Set out exactly, and with nothing added, the line containing "L \dot I + RI + C_w \omega = u \\" and every line after it through the final line of the data.

RECORDS TO USE below:

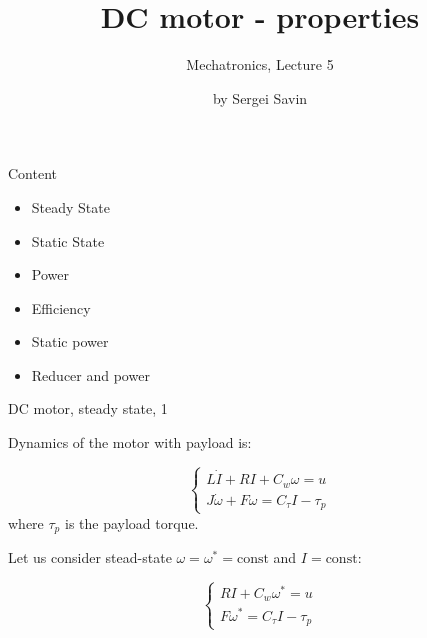 \documentclass{beamer}
\title{DC motor - properties}
\subtitle{Mechatronics, Lecture 5}
\author{by Sergei Savin}
\date{\mydate}
\begin{document}
\maketitle



\begin{frame}{Content}
\begin{itemize}
\item Steady State
\item Static State
\item Power
\item Efficiency
\item Static power
\item Reducer and power
\end{itemize}
\end{frame}





\begin{frame}{DC motor, steady state, 1}
	\begin{flushleft}
		
		Dynamics of the motor with payload is:
		
		\begin{equation}
			\begin{cases}
				L \dot I + RI + C_w \omega = u \\
				J \dot \omega + F \omega = C_\tau I - \tau_p
			\end{cases}
		\end{equation}
	where $\tau_p$ is the payload torque.
	
	\bigskip
	
	Let us consider stead-state $\omega = \omega^* = \text{const}$ and $I = \text{const}$:
	
	\begin{equation}
		\begin{cases}
			RI + C_w \omega^* = u \\
			F \omega^* = C_\tau I - \tau_p
		\end{cases}
	\end{equation}
	
		
	\end{flushleft}
\end{frame}
\end{document}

End of RECORDS TO USE.

◆ OUTPUT FOR THIS TASK:
				L \dot I + RI + C_w \omega = u \\
				J \dot \omega + F \omega = C_\tau I - \tau_p
			\end{cases}
		\end{equation}
	where $\tau_p$ is the payload torque.
	
	\bigskip
	
	Let us consider stead-state $\omega = \omega^* = \text{const}$ and $I = \text{const}$:
	
	\begin{equation}
		\begin{cases}
			RI + C_w \omega^* = u \\
			F \omega^* = C_\tau I - \tau_p
		\end{cases}
	\end{equation}
	
		
	\end{flushleft}
\end{frame}
\end{document}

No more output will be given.